TOOL USED TO ASSESS SCORE: Examination of the eye was facilitated by use of the light sourced from a standard ophthalmoscope.

Results and discussion

In vivo

Resultsopen allclose all

Irritant / corrosive response data:

No adverse corneal effects were noted in any treated eye during the observation period.
Iridial inflammation was confined to one treated eye and noted only at the one hour observation, reversible and not observed 24 hours after treatment.
Moderate conjunctival chemosis was noted in all treated eyes one hour after treatment but was reversible and not observed 24 hours after treatment. No conjunctival irritation was noted in any treated eye at subsequent 48 and 72 hour observations.

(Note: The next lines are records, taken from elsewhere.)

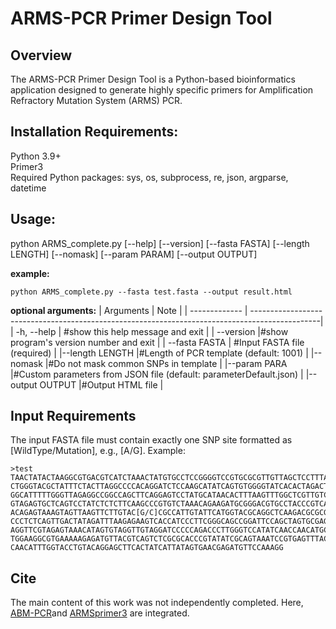 # ARMS-PCR Primer Design Tool

## Overview
The ARMS-PCR Primer Design Tool is a Python-based bioinformatics application designed to generate highly specific primers for Amplification Refractory Mutation System (ARMS) PCR. 

## Installation Requirements:
Python 3.9+ \
Primer3 \
Required Python packages: sys, os, subprocess, re, json, argparse, datetime

## Usage:

python ARMS_complete.py [--help] [--version] [--fasta FASTA] [--length LENGTH] [--nomask] [--param PARAM] [--output OUTPUT]

**example:**
```
python ARMS_complete.py --fasta test.fasta --output result.html
```

**optional arguments:**
| Arguments      | Note |
| -------------  | -----------------------------------------------------------------------------------------------|
| -h, --help     | #show this help message and exit                                                               |
|  --version     |#show program's version number and exit                                                         |
| --fasta FASTA  | #Input FASTA file (required)                                                                   |
|--length LENGTH |#Length of PCR template (default: 1001)                                                         |
|--nomask        |#Do not mask common SNPs in template                                                            |
|--param PARA    |#Custom parameters from JSON file (default: parameterDefault.json)                              |
|--output OUTPUT |#Output HTML file                                                                               |


## Input Requirements
The input FASTA file must contain exactly one SNP site formatted as [WildType/Mutation], e.g., [A/G]. Example:
```
>test
TAACTATACTAAGGCGTGACGTCATCTAAACTATGTGCCTCCGGGGTCCGTGCGCGTTGTTAGCTCCTTTACCACCACTATTACGAGTCGCCTAAAGAGGACAACCCGCTCAAAATGA
CTGGGTACGCTATTTCTACTTAGGCCCCACAGGATCTCCAAGCATATCAGTGTGGGGTATCACACTAGACTGGGGTGATGCCGCCGCCGCGTCGCGGGTGTTGATATAAATAGCCATT
GGCATTTTTGGGTTAGAGGCCGGCCAGCTTCAGGAGTCCTATGCATAACACTTTAAGTTTGGCTCGTTGTCACCCCCCCACGTCTTGCCTGGCAGAATTGATTCTACTCCCTTAATAC
GTAGAGTGCTCAGTCCTATCTCTCTTCAAGCCCGTGTCTAAACAGAAGATGCGGGACGTGCCTACCCGTCATCTCATTTGCGCCCCAAACGTTTCTGAGAGACGTCTTCTAGTTCTTC
ACAGAGTAAAGTAGTTAAGTTCTTGTAC[G/C]CGCCATTGTATTCATGGTACGCAGGCTCAAGACGCGCGCCATCCCCAAATTCTCCGAAGGGTAATCGGTCAATAGCGCTCGGCAC
CCCTCTCAGTTGACTATAGATTTAAGAGAAGTCACCATCCCTTCGGGCAGCCGGATTCCAGCTAGTGCGAGACAATTTTAAGAGAATACACGATGGTAGAGGTCGGGCCTAACGCTAT
AGGTTCGTAGAGTAAACATAGTGTAGGTTGTAGGATCCCCCAGACCCTTGGGTCCATATCAACCAACATGCTTAACATTAAGCGCCGAAGGCGGAAACCGCCTGATATCTGTTTTTGG
TGGAAGGCGTGAAAAAGAGATGTTACGTCAGTCTCGCGCACCCGTATATCGCAGTAAATCCGTGAGTTTACCCGCGTTTGCGTTTCATTAGATTACCACGTCGGGTACACAACCTACT
CAACATTTGGTACCTGTACAGGAGCTTCACTATCATTATAGTGAACGAGATGTTCCAAAGG
```


## Cite
The main content of this work was not independently completed. Here, [ABM-PCR](https://www.degruyterbrill.com/document/doi/10.1515/cclm-2024-0962/html)and [ARMSprimer3](https://pubmed.ncbi.nlm.nih.gov/40421167/) are integrated.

Applicant's summary and conclusion

Interpretation of results:

GHS criteria not met

Conclusions:

Under the conditions of the study the test material was not found to be irritating to the eyes.

Executive summary:

The potential of the test material to cause eye irritation was investigated in a study which was conducted under GLP conditions and in accordance with the standardised guideline OECD 405.

During the study single samples of test material (0.1 mL) were instilled into one eye of each of three rabbits. Observations were made 1, 24, 48 and 72 hours after instillation.

Instillation of the test material resulted in no adverse corneal effects in any treated eye during the observation period. Iridial inflammation was confined to one treated eye and noted only at the one hour observation, reversible and not observed 24 hours after treatment. Moderate conjunctival chemosis was noted in all treated eyes one hour after treatment but was reversible and not observed 24 hours after treatment. No conjunctival irritation was noted in any treated eye at subsequent 48 and 72 hour observations.

Based on the results of this study, the test material is not considered to be an eye irritant.